(Data for this task)

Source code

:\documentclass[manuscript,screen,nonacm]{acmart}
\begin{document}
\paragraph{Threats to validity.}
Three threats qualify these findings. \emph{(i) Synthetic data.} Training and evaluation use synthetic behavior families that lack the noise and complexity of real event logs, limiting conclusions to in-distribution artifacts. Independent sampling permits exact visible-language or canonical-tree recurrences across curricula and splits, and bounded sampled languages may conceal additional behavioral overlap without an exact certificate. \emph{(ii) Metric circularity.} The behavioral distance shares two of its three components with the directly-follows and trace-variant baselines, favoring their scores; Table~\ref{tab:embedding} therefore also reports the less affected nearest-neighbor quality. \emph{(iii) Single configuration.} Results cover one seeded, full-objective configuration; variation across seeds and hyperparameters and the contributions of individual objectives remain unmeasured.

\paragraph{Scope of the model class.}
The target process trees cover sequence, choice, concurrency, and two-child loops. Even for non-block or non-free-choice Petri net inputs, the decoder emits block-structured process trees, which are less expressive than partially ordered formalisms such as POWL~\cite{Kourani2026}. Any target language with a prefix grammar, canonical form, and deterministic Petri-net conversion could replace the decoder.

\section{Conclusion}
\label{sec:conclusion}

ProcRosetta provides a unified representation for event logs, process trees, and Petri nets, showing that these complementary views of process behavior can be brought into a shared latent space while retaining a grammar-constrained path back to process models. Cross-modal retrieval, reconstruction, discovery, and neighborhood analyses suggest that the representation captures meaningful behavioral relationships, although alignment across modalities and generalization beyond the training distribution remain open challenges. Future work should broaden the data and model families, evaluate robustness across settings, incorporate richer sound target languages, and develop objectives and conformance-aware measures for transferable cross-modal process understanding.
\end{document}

(What to work on) Every entry above must be reproduced word for word.

(Result for this exercise)
Source code

:\documentclass[manuscript,screen,nonacm]{acmart}
\begin{document}
\paragraph{Threats to validity.}
Three threats qualify these findings. \emph{(i) Synthetic data.} Training and evaluation use synthetic behavior families that lack the noise and complexity of real event logs, limiting conclusions to in-distribution artifacts. Independent sampling permits exact visible-language or canonical-tree recurrences across curricula and splits, and bounded sampled languages may conceal additional behavioral overlap without an exact certificate. \emph{(ii) Metric circularity.} The behavioral distance shares two of its three components with the directly-follows and trace-variant baselines, favoring their scores; Table~\ref{tab:embedding} therefore also reports the less affected nearest-neighbor quality. \emph{(iii) Single configuration.} Results cover one seeded, full-objective configuration; variation across seeds and hyperparameters and the contributions of individual objectives remain unmeasured.

\paragraph{Scope of the model class.}
The target process trees cover sequence, choice, concurrency, and two-child loops. Even for non-block or non-free-choice Petri net inputs, the decoder emits block-structured process trees, which are less expressive than partially ordered formalisms such as POWL~\cite{Kourani2026}. Any target language with a prefix grammar, canonical form, and deterministic Petri-net conversion could replace the decoder.

\section{Conclusion}
\label{sec:conclusion}

ProcRosetta provides a unified representation for event logs, process trees, and Petri nets, showing that these complementary views of process behavior can be brought into a shared latent space while retaining a grammar-constrained path back to process models. Cross-modal retrieval, reconstruction, discovery, and neighborhood analyses suggest that the representation captures meaningful behavioral relationships, although alignment across modalities and generalization beyond the training distribution remain open challenges. Future work should broaden the data and model families, evaluate robustness across settings, incorporate richer sound target languages, and develop objectives and conformance-aware measures for transferable cross-modal process understanding.
\end{document}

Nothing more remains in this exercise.